Первые сведения о Курильских островах появились после похода на Камчатку Владимира Атласова в 1697–1699 гг. Курилы изучали Д.Я.Анциферов и И.П.Козыревский в 1711 г., М. И. Шпанберг, участник экспедиции В.Беринга в 1738-39 гг., В.М.Головнин. В 1745 г. большая часть островов была нанесена на “Генеральную карту Российской империи” в Академическом атласе под русскими наименованиями. В 1799 г. по указу Павла I была создана “Российско-Американская компания”, которой было, в частности, предоставлено право монопольного использования всех природных богатств Курильских островов. Воспользовавшись затруднениями, которые возникли у России в связи с начавшейся войной с Англией и Францией, уходом русской эскадры из Петропавловска-Камчатского, в 1855 г. Япония отторгла от России южные Курильские острова, дав возможность адмиралу Е.В.Путятину заключить достаточно выгодный для России Симодский торговый договор. В 1875 г. Курильские острова полностью перешли под контроль Японии, и только 11 февраля 1945 г., на основании соглашения, принятого на Конференции трёх держав, Курильские острова должны были перейти Советскому Союзу, что мы практически и осуществили.
На другой день, 17 сентября, мы без приключений добрались до Советской Гавани и пришвартовались у старого пирса тыла в бухте Западная. Там приняли полный запас соляра и произвели основную разгрузочную операцию – выгрузку сакэ из 2-го трюма. О сакэ следует сказать особо. Весть о том, что мы везем сакэ распространилась по Советской Гавани с невероятной скоростью. (Я думаю, что тыловые органы разнесли её ещё до нашего выхода из Отомари: придёт “Гижига” и привезёт сакэ). Мы были таким желанным кораблём, что нас пытались встречать (и встречали!) катера ещё на большом рейде, даже до входа в бухту Западная. Но ни одному катеру – это я ответственно заявляю – не удалось взять нас на абордаж. Паломничество на корабль началось немедленно после швартовки и продолжалось все эти дни, с 17 по 23 сентября – это надо же, целую неделю, не ослабевая, но усиливаясь. Особенно доставалось командиру (ещё бы, ведь он хозяин) и замполиту. Но и другим офицерам и даже старшинам перепадало. Появилась масса “лучших друзей”, которых раньше и в глаза не видел. Приходили и вежливенько, и запанибрата просили:
– Устрой сакэ.
Для интереса я спрашивал:
– Сколько?
Отвечали:
– Да пустяки, всего литров 20. Говорил:
– Нет, не могу: во-первых, 20 – это много, а во-вторых – оно в бочках и все бочки закупорены.

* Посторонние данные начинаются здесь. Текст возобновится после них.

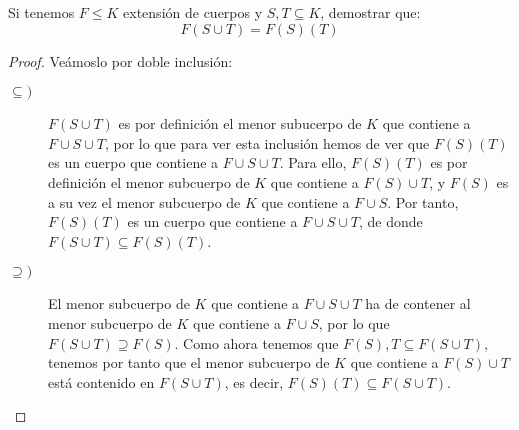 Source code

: \begin{ejercicio}
    Si tenemos $F\leq K$ extensión de cuerpos y $S,T\subseteq K$, demostrar que:
    \begin{equation*}
        F(S\cup T) = F(S)(T)
    \end{equation*}
    \begin{proof}
        Veámoslo por doble inclusión:
        \begin{description}
            \item [$\subseteq )$] $F(S\cup T)$ es por definición el menor subucerpo de $K$ que contiene a $F\cup S\cup T$, por lo que para ver esta inclusión hemos de ver que $F(S)(T)$ es un cuerpo que contiene a $F\cup S\cup T$. Para ello, $F(S)(T)$ es por definición el menor subcuerpo de $K$ que contiene a $F(S)\cup T$, y $F(S)$ es a su vez el menor subcuerpo de $K$ que contiene a $F\cup S$. Por tanto, $F(S)(T)$ es un cuerpo que contiene a $F\cup S\cup T$, de donde $F(S\cup T)\subseteq F(S)(T)$.
            \item [$\supseteq )$] El menor subcuerpo de $K$ que contiene a $F\cup S\cup T$ ha de contener al menor subcuerpo de $K$ que contiene a $F\cup S$, por lo que $F(S\cup T)\supseteq F(S)$. Como ahora tenemos que $F(S),T\subseteq F(S\cup T)$, tenemos por tanto que el menor subcuerpo de $K$ que contiene a $F(S)\cup T$ está contenido en $F(S\cup T)$, es decir, $F(S)(T)\subseteq F(S\cup T)$.
        \end{description}
    \end{proof}
\end{ejercicio}

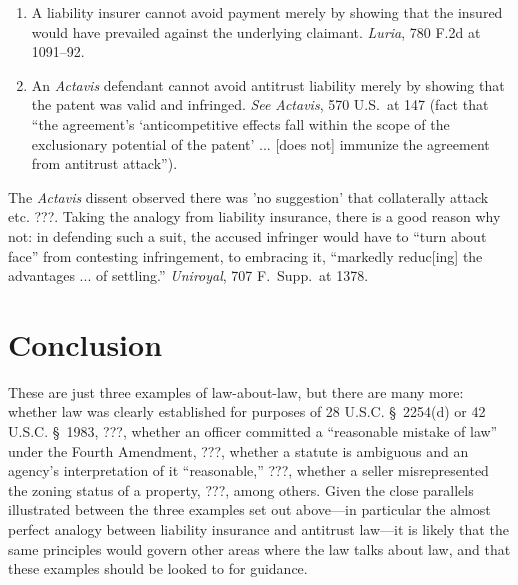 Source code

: \documentclass[
  12pt,
  letterpaper,
]{scrartcl}
\begin{document}
\begin{enumerate}
  \item A liability insurer cannot avoid payment merely by showing that the
    insured would have prevailed against the underlying claimant.
    \textit{Luria}, 780 F.2d at 1091--92.
  \item An \textit{Actavis} defendant cannot avoid antitrust liability merely
    by showing that the patent was valid and infringed. \textit{See}
    \textit{Actavis}, 570 U.S.~at 147 (fact that ``the agreement's
    `anticompetitive effects fall within the scope of the exclusionary
    potential of the patent' ... [does not] immunize the agreement from
    antitrust attack'').
\end{enumerate}

The \textit{Actavis} dissent observed there was 'no suggestion' that
collaterally attack etc. ???. Taking the analogy from liability insurance,
there is a good reason why not: in defending such a suit, the accused infringer
would have to ``turn about face'' from contesting infringement, to embracing
it, ``markedly reduc[ing] the advantages ... of settling.'' \textit{Uniroyal},
707 F.~Supp.~at 1378.


\section{Conclusion}

These are just three examples of law-about-law, but there are many more:
whether law was clearly established for purposes of 28 U.S.C. § 2254(d) or 42
U.S.C. § 1983, ???, whether an officer committed a ``reasonable mistake of
law'' under the Fourth Amendment, ???, whether a statute is ambiguous and an
agency's interpretation of it ``reasonable,'' ???, whether a seller
misrepresented the zoning status of a property, ???, among others. Given the
close parallels illustrated between the three examples set out above---in
particular the almost perfect analogy between liability insurance and antitrust
law---it is likely that the same principles would govern other areas where the
law talks about law, and that these examples should be looked to for guidance.
\end{document}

Отношения портились. Но что сделаешь? Офицеры, да и вся команда, оказались очень стойкими: сами не пили и другим не давали. Помню, что при разгрузке на пирсе стояла толпа и жадно провожала глазами каждую выгружаемую бочку. Разгрузку сакэ закончили ночью, и все вздохнули с облегчением. Мины и боезапас были для нас более спокойным грузом, чем сакэ. Вспоминая это иногда думаю: неужели и теперь люди столь же алчны? А смотря по телевизору рекламу, которая нередко разжигает алчность, сам себе отвечаю: – Да, и теперь.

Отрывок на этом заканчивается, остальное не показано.